▶ [Work to complete]
Print out every entry, keeping each line identical to the original.

▶ [Records for processing]
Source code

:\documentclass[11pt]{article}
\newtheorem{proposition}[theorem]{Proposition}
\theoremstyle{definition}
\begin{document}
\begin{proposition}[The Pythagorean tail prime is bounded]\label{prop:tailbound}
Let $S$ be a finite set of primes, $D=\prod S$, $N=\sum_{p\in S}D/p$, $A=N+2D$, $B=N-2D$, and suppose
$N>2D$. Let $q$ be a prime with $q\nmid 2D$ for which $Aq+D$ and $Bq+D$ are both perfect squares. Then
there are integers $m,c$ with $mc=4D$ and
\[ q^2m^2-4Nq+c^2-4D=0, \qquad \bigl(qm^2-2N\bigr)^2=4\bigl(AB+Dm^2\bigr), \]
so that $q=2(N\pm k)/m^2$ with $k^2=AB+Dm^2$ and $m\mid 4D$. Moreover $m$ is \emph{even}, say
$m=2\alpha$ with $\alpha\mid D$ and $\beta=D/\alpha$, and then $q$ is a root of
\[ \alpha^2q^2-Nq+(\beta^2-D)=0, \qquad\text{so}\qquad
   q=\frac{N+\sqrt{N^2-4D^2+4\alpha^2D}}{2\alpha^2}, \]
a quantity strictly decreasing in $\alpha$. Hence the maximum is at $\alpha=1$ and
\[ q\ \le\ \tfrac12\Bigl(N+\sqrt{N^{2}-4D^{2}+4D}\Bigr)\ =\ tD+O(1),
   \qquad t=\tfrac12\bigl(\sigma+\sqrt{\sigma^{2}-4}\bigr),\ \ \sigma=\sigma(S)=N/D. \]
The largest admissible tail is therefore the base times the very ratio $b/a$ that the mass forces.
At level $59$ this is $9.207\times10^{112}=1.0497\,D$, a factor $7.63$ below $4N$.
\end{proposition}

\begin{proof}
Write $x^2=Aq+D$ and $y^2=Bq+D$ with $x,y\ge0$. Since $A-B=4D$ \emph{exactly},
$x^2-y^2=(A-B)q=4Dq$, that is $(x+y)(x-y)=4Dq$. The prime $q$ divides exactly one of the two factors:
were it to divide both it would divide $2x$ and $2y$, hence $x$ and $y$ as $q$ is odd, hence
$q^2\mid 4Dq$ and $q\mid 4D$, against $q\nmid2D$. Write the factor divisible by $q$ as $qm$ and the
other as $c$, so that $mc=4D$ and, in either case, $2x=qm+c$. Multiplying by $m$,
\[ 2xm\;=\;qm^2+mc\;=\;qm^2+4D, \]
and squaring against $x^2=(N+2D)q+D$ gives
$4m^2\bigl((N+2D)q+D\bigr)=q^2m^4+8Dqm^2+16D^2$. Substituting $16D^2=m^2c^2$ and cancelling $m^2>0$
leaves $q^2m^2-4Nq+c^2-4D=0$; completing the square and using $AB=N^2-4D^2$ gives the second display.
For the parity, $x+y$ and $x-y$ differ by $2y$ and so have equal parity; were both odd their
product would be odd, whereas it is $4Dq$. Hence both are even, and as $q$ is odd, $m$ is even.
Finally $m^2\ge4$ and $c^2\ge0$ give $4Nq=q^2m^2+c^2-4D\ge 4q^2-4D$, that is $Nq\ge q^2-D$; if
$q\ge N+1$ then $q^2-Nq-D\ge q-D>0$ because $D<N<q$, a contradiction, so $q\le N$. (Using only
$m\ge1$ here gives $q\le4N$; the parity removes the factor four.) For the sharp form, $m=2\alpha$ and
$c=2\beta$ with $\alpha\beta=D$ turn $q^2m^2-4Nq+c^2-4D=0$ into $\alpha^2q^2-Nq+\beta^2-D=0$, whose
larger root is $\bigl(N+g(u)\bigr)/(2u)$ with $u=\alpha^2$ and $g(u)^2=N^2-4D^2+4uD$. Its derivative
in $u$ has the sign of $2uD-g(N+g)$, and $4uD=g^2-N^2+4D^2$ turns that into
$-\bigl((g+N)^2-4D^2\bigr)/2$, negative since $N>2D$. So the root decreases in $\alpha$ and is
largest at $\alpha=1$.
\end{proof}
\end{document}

▶ [Answer below]
Source code

:\documentclass[11pt]{article}
\newtheorem{proposition}[theorem]{Proposition}
\theoremstyle{definition}
\begin{document}
\begin{proposition}[The Pythagorean tail prime is bounded]\label{prop:tailbound}
Let $S$ be a finite set of primes, $D=\prod S$, $N=\sum_{p\in S}D/p$, $A=N+2D$, $B=N-2D$, and suppose
$N>2D$. Let $q$ be a prime with $q\nmid 2D$ for which $Aq+D$ and $Bq+D$ are both perfect squares. Then
there are integers $m,c$ with $mc=4D$ and
\[ q^2m^2-4Nq+c^2-4D=0, \qquad \bigl(qm^2-2N\bigr)^2=4\bigl(AB+Dm^2\bigr), \]
so that $q=2(N\pm k)/m^2$ with $k^2=AB+Dm^2$ and $m\mid 4D$. Moreover $m$ is \emph{even}, say
$m=2\alpha$ with $\alpha\mid D$ and $\beta=D/\alpha$, and then $q$ is a root of
\[ \alpha^2q^2-Nq+(\beta^2-D)=0, \qquad\text{so}\qquad
   q=\frac{N+\sqrt{N^2-4D^2+4\alpha^2D}}{2\alpha^2}, \]
a quantity strictly decreasing in $\alpha$. Hence the maximum is at $\alpha=1$ and
\[ q\ \le\ \tfrac12\Bigl(N+\sqrt{N^{2}-4D^{2}+4D}\Bigr)\ =\ tD+O(1),
   \qquad t=\tfrac12\bigl(\sigma+\sqrt{\sigma^{2}-4}\bigr),\ \ \sigma=\sigma(S)=N/D. \]
The largest admissible tail is therefore the base times the very ratio $b/a$ that the mass forces.
At level $59$ this is $9.207\times10^{112}=1.0497\,D$, a factor $7.63$ below $4N$.
\end{proposition}

\begin{proof}
Write $x^2=Aq+D$ and $y^2=Bq+D$ with $x,y\ge0$. Since $A-B=4D$ \emph{exactly},
$x^2-y^2=(A-B)q=4Dq$, that is $(x+y)(x-y)=4Dq$. The prime $q$ divides exactly one of the two factors:
were it to divide both it would divide $2x$ and $2y$, hence $x$ and $y$ as $q$ is odd, hence
$q^2\mid 4Dq$ and $q\mid 4D$, against $q\nmid2D$. Write the factor divisible by $q$ as $qm$ and the
other as $c$, so that $mc=4D$ and, in either case, $2x=qm+c$. Multiplying by $m$,
\[ 2xm\;=\;qm^2+mc\;=\;qm^2+4D, \]
and squaring against $x^2=(N+2D)q+D$ gives
$4m^2\bigl((N+2D)q+D\bigr)=q^2m^4+8Dqm^2+16D^2$. Substituting $16D^2=m^2c^2$ and cancelling $m^2>0$
leaves $q^2m^2-4Nq+c^2-4D=0$; completing the square and using $AB=N^2-4D^2$ gives the second display.
For the parity, $x+y$ and $x-y$ differ by $2y$ and so have equal parity; were both odd their
product would be odd, whereas it is $4Dq$. Hence both are even, and as $q$ is odd, $m$ is even.
Finally $m^2\ge4$ and $c^2\ge0$ give $4Nq=q^2m^2+c^2-4D\ge 4q^2-4D$, that is $Nq\ge q^2-D$; if
$q\ge N+1$ then $q^2-Nq-D\ge q-D>0$ because $D<N<q$, a contradiction, so $q\le N$. (Using only
$m\ge1$ here gives $q\le4N$; the parity removes the factor four.) For the sharp form, $m=2\alpha$ and
$c=2\beta$ with $\alpha\beta=D$ turn $q^2m^2-4Nq+c^2-4D=0$ into $\alpha^2q^2-Nq+\beta^2-D=0$, whose
larger root is $\bigl(N+g(u)\bigr)/(2u)$ with $u=\alpha^2$ and $g(u)^2=N^2-4D^2+4uD$. Its derivative
in $u$ has the sign of $2uD-g(N+g)$, and $4uD=g^2-N^2+4D^2$ turns that into
$-\bigl((g+N)^2-4D^2\bigr)/2$, negative since $N>2D$. So the root decreases in $\alpha$ and is
largest at $\alpha=1$.
\end{proof}
\end{document}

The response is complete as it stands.